On December 28, 2022, Richards was drinking with a woman at her house.

The woman told him he had drunk too much and that he should go to sleep on the sofa.

Richards punched a hole in her wall and smashed a window; she barricaded herself in her bedroom, and a neighbour called the police.

Two police officers arrived to see Richards holding a large kitchen knife; one officer told him to put it down, but he refused.

Richards lifted the knife behind his shoulder and threw it four metres across the room, piercing the officer through his face and creating a 5cm gash on the inside of his cheek.

Richards was restrained and arrested; the wounded officer was hospitalised and needed plastic surgery.

The police officer requested that his victim impact statement be read aloud in court.

He said he had repeatedly replayed the incident in his mind since it happened.

“If it had been two inches up or down, it could have gone through my eye or neck.”

He said his wife had been suffering from anxiety since the incident and continually checked in on him at work to make sure he was okay.

“How dare he almost take a husband away from his wife, a father from his children,” he said.

“I joined the police to help people; I don’t deserve to have my life treated as expendable.” Richards had been on home detention with a 24/7 curfew – except for going to work – since the offending in December.

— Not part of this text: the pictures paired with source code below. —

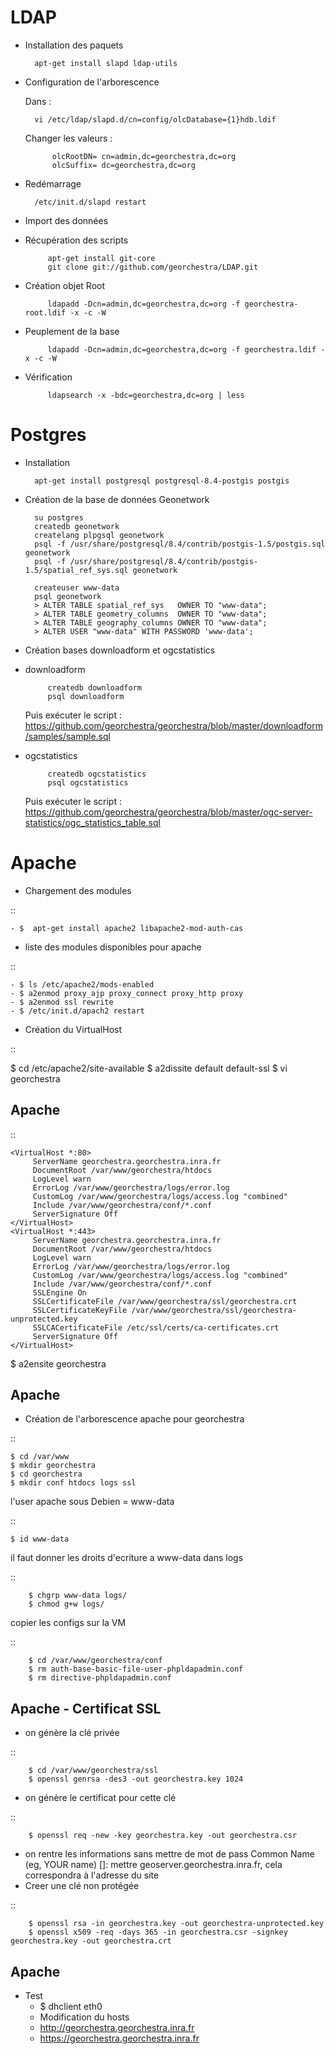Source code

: LDAP
=====

* Installation des paquets

        apt-get install slapd ldap-utils

* Configuration de l'arborescence

    Dans :

        vi /etc/ldap/slapd.d/cn=config/olcDatabase={1}hdb.ldif

    Changer les valeurs :
     
            olcRootDN= cn=admin,dc=georchestra,dc=org
            olcSuffix= dc=georchestra,dc=org
		
* Redémarrage

        /etc/init.d/slapd restart

* Import des données

 * Récupération des scripts
 
            apt-get install git-core
            git clone git://github.com/georchestra/LDAP.git
	
 * Création objet Root	 

            ldapadd -Dcn=admin,dc=georchestra,dc=org -f georchestra-root.ldif -x -c -W

 * Peuplement de la base
 
            ldapadd -Dcn=admin,dc=georchestra,dc=org -f georchestra.ldif -x -c -W

 * Vérification
 
            ldapsearch -x -bdc=georchestra,dc=org | less

Postgres
==========

* Installation 

        apt-get install postgresql postgresql-8.4-postgis postgis	
	
* Création de la base de données Geonetwork

        su postgres
        createdb geonetwork
        createlang plpgsql geonetwork
        psql -f /usr/share/postgresql/8.4/contrib/postgis-1.5/postgis.sql geonetwork
        psql -f /usr/share/postgresql/8.4/contrib/postgis-1.5/spatial_ref_sys.sql geonetwork

        createuser www-data
        psql geonetwork
        > ALTER TABLE spatial_ref_sys   OWNER TO "www-data";
        > ALTER TABLE geometry_columns  OWNER TO "www-data";
        > ALTER TABLE geography_columns OWNER TO "www-data";
        > ALTER USER "www-data" WITH PASSWORD 'www-data';

* Création bases downloadform et ogcstatistics

 * downloadform

            createdb downloadform
            psql downloadform

    Puis exécuter le script :  
    https://github.com/georchestra/georchestra/blob/master/downloadform/samples/sample.sql

 * ogcstatistics

            createdb ogcstatistics
            psql ogcstatistics

    Puis exécuter le script :  
    https://github.com/georchestra/georchestra/blob/master/ogc-server-statistics/ogc_statistics_table.sql
    
Apache
=========

* Chargement des modules

::

	- $  apt-get install apache2 libapache2-mod-auth-cas 

* liste des modules disponibles pour apache

::

	- $ ls /etc/apache2/mods-enabled
	- $ a2enmod proxy_ajp proxy_connect proxy_http proxy
	- $ a2enmod ssl rewrite
	- $ /etc/init.d/apach2 restart

* Création du VirtualHost

::

   $ cd /etc/apache2/site-available
   $ a2dissite default default-ssl
   $ vi georchestra

Apache
--------

::

   	<VirtualHost *:80>
		 ServerName georchestra.georchestra.inra.fr
		 DocumentRoot /var/www/georchestra/htdocs
		 LogLevel warn
		 ErrorLog /var/www/georchestra/logs/error.log
		 CustomLog /var/www/georchestra/logs/access.log "combined"
		 Include /var/www/georchestra/conf/*.conf
		 ServerSignature Off
	</VirtualHost>
	<VirtualHost *:443>
		 ServerName georchestra.georchestra.inra.fr
		 DocumentRoot /var/www/georchestra/htdocs
		 LogLevel warn
		 ErrorLog /var/www/georchestra/logs/error.log
		 CustomLog /var/www/georchestra/logs/access.log "combined"
		 Include /var/www/georchestra/conf/*.conf
		 SSLEngine On
		 SSLCertificateFile /var/www/georchestra/ssl/georchestra.crt
		 SSLCertificateKeyFile /var/www/georchestra/ssl/georchestra-unprotected.key
		 SSLCACertificateFile /etc/ssl/certs/ca-certificates.crt
		 ServerSignature Off
	</VirtualHost>

$ a2ensite georchestra

Apache
--------
   
* Création de l'arborescence apache pour georchestra

::

	$ cd /var/www
	$ mkdir georchestra
	$ cd georchestra
	$ mkdir conf htdocs logs ssl

l'user apache sous Debien = www-data

::

	$ id www-data

il faut donner les droits d'ecriture a www-data dans logs

::

		$ chgrp www-data logs/
		$ chmod g+w logs/

copier les configs sur la VM

::

		$ cd /var/www/georchestra/conf
		$ rm auth-base-basic-file-user-phpldapadmin.conf
		$ rm directive-phpldapadmin.conf
 
Apache - Certificat SSL
-----------------------

* on génère la clé privée

::

		$ cd /var/www/georchestra/ssl
		$ openssl genrsa -des3 -out georchestra.key 1024

* on génère le certificat pour cette clé

::

		$ openssl req -new -key georchestra.key -out georchestra.csr

* on rentre les informations sans mettre de mot de pass
	Common Name (eg, YOUR name) []: mettre geoserver.georchestra.inra.fr, cela correspondra à l'adresse du site
* Creer une clé non protégée

::

		$ openssl rsa -in georchestra.key -out georchestra-unprotected.key
		$ openssl x509 -req -days 365 -in georchestra.csr -signkey georchestra.key -out georchestra.crt

Apache
-------

* Test
	* $ dhclient eth0
	* Modification du hosts
	* http://georchestra.georchestra.inra.fr
	* https://georchestra.georchestra.inra.fr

Judge Barbara Morris said when duty calls, police officers must respond to perilous situations and try to help.

She noted Richards had no convictions apart from a driving conviction some time ago.

She said he had complex mental health issues and was on significant medication.

“Your parents indicated that this is completely out of character; they believe alcohol and your anxiety medication combined to make you act this way. I don’t have information to say if this is the case, but it would otherwise seem unexplainable,” Judge Morris said.

“There is no question that if you had a history of violence, you would go to prison.”

After applying a discount for a guilty plea and accounting for time served, Judge Morris reduced the sentence to below two years, meaning it could be served with home detention rather than prison.

Richards was sentenced to seven months of home detention and ordered to pay $800 emotional harm reparation.